Fluorimetric determination of phytic acid in urine based on replacement reaction

A sensitive fluorimetric method for determination of phytic acid in human urine samples was described. The method was based on a fluorimetric replacement reaction, in which the added phytic acid replaced the Cu2+ ion from Cu2+–gelatin complex, liberating the fluorescent gelatin molecule. The fluorescence of the solution was accordingly recovered proportionally to the amount of the foreign phytic acid. The excitation wavelength was 273.5 nm and the characteristic emission wavelength was 305.0 nm, respectively. The calibration graph was obtained by plotting the recovered fluorescent intensity at maximum 305.0 nm against the added standard phytic acid, and was divided into two sections.

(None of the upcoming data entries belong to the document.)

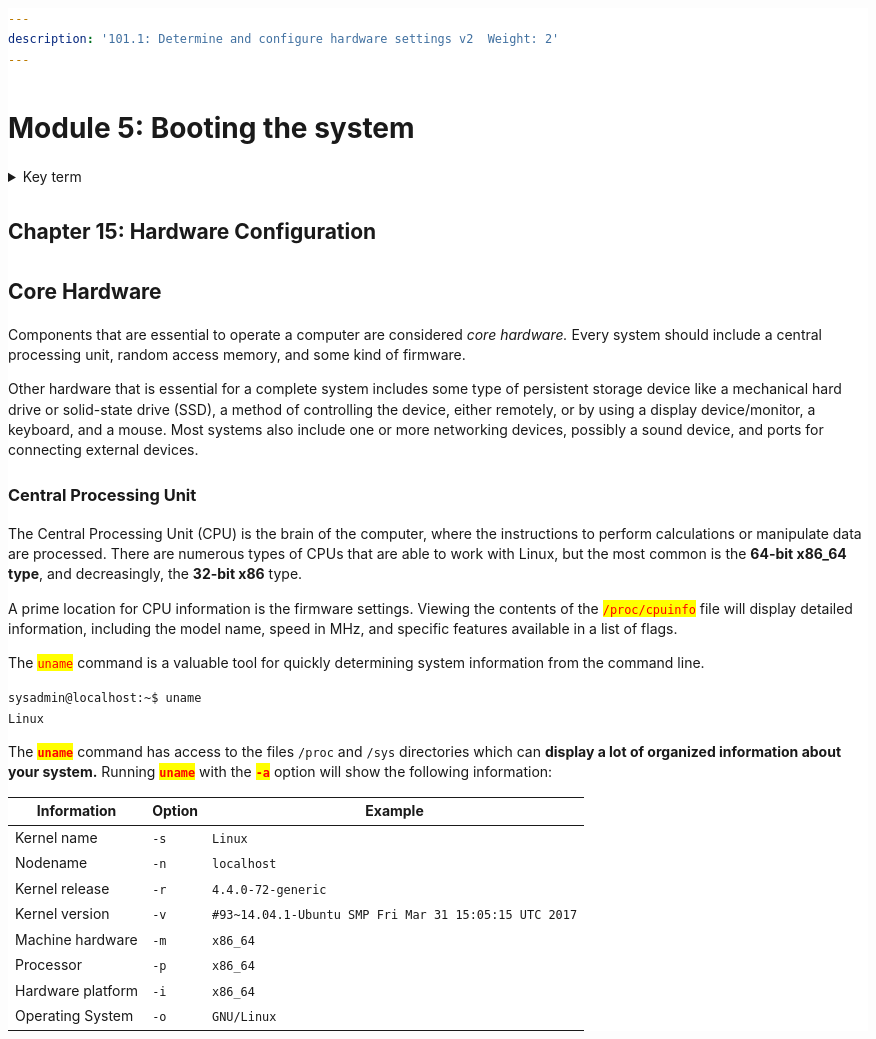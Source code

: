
 ```yaml
---
description: '101.1: Determine and configure hardware settings v2  Weight: 2'
---
```


# Module 5: Booting the system

<details><summary>Key term</summary></details>

## Chapter 15: Hardware Configuration

## Core Hardware

Components that are essential to operate a computer are considered _core hardware._ Every system should include a central processing unit, random access memory, and some kind of firmware.&#x20;

Other hardware that is essential for a complete system includes some type of persistent storage device like a mechanical hard drive or solid-state drive (SSD), a method of controlling the device, either remotely, or by using a display device/monitor, a keyboard, and a mouse. Most systems also include one or more networking devices, possibly a sound device, and ports for connecting external devices.

### Central Processing Unit

The Central Processing Unit (CPU) is the brain of the computer, where the instructions to perform calculations or manipulate data are processed. There are numerous types of CPUs that are able to work with Linux, but the most common is the **64-bit x86\_64 type**, and decreasingly, the **32-bit x86** type.

A prime location for CPU information is the firmware settings. Viewing the contents of the <mark style="color:red;">`/proc/cpuinfo`</mark> file will display detailed information, including the model name, speed in MHz, and specific features available in a list of flags.

The <mark style="color:red;">`uname`</mark> command is a valuable tool for quickly determining system information from the command line.

```
sysadmin@localhost:~$ uname
Linux
```

The <mark style="color:red;">**`uname`**</mark> command has access to the files `/proc` and `/sys` directories which can **display a lot of organized information about your system.** Running <mark style="color:red;">**`uname`**</mark> with the <mark style="color:red;">**`-a`**</mark> option will show the following information:

| Information       | Option | Example                                               |
| ----------------- | ------ | ----------------------------------------------------- |
| Kernel name       | `-s`   | `Linux`                                               |
| Nodename          | `-n`   | `localhost`                                           |
| Kernel release    | `-r`   | `4.4.0-72-generic`                                    |
| Kernel version    | `-v`   | `#93~14.04.1-Ubuntu SMP Fri Mar 31 15:05:15 UTC 2017` |
| Machine hardware  | `-m`   | `x86_64`                                              |
| Processor         | `-p`   | `x86_64`                                              |
| Hardware platform | `-i`   | `x86_64`                                              |
| Operating System  | `-o`   | `GNU/Linux`                                           |
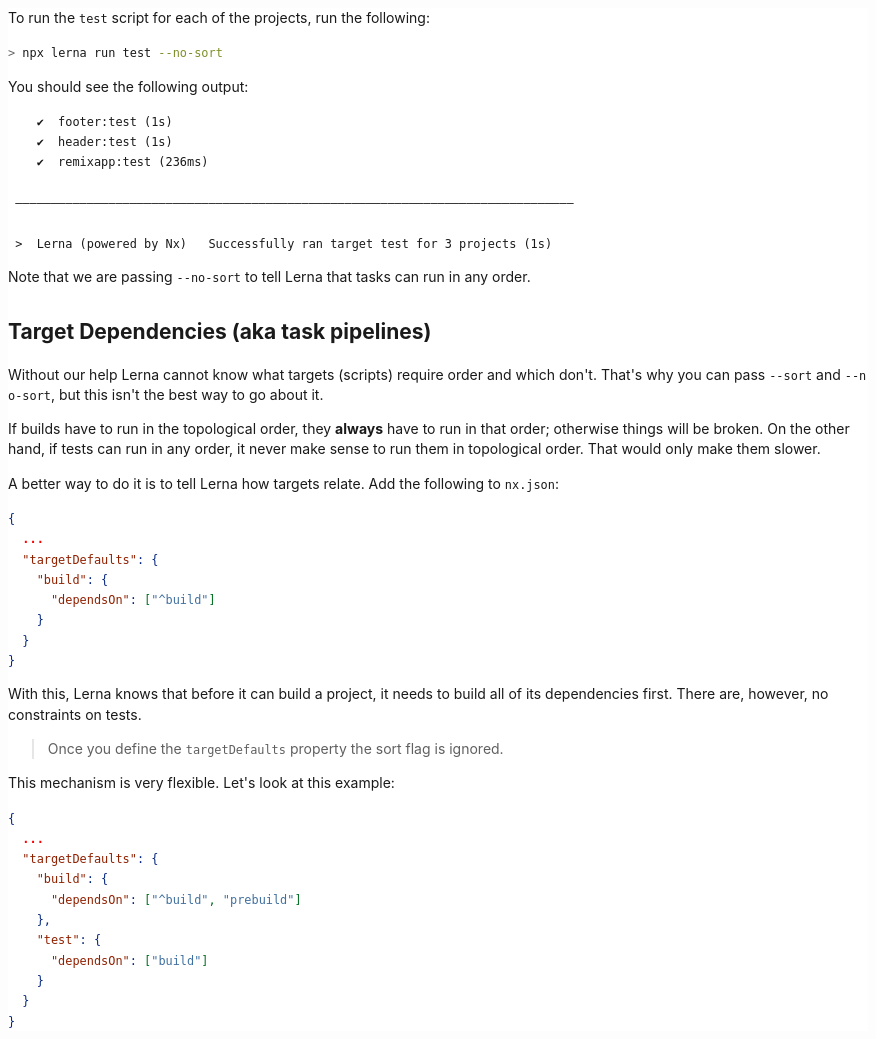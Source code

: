 To run the `test` script for each of the projects, run the following:

```bash
> npx lerna run test --no-sort
```

You should see the following output:

```
    ✔  footer:test (1s)
    ✔  header:test (1s)
    ✔  remixapp:test (236ms)

 ——————————————————————————————————————————————————————————————————————————————

 >  Lerna (powered by Nx)   Successfully ran target test for 3 projects (1s)
```

Note that we are passing `--no-sort` to tell Lerna that tasks can run in any order.

## Target Dependencies (aka task pipelines)

Without our help Lerna cannot know what targets (scripts) require order and which don't. That's why you can
pass `--sort` and `--no-sort`, but this isn't the best way to go about it.

If builds have to run in the topological order, they **always** have to run in that order; otherwise things will be broken. On the other hand, if tests can run in any order, it never make sense to run them in topological order. That would only make them slower.

A better way to do it is to tell Lerna how targets relate. Add the following to `nx.json`:

```json title="nx.json"
{
  ...
  "targetDefaults": {
    "build": {
      "dependsOn": ["^build"]
    }
  }
}
```

With this, Lerna knows that before it can build a project, it needs to build all of its dependencies first. There are,
however, no constraints on tests.

> Once you define the `targetDefaults` property the sort flag is ignored.

This mechanism is very flexible. Let's look at this example:

```json title="nx.json"
{
  ...
  "targetDefaults": {
    "build": {
      "dependsOn": ["^build", "prebuild"]
    },
    "test": {
      "dependsOn": ["build"]
    }
  }
}
```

One section was linear over the range of 0.40–2.40 mg L−1 with a linear regression equation of If = −0.895 + 15.146c (R2 > 0.9993), and the other over the range of 2.40–9.20 mg L−1 with a linear regression equation of If = −29.526 + 26.113c (R2 > 0.9996), respectively. The relative standard deviation (R.S.D.) at 95% confidence degree for a 2.0 mg L−1 of standard phytic acid within 1 month was less than 1.26% (n = 5), indicating the procedure is reproducible. The detection and the quantification limits of phytic acid were estimated to be 0.23 and 0.40 mg L−1, respectively. The proposed method was applied to the determination of phytic acid in urine samples and the found concentrations of phytic acid in urine were in the range of 0.49–0.75 mg L−1 with recoveries of 96.2–108.8%. Comparison of the obtained results with the reported HPLC was performed, indicating the proposed method was reliable.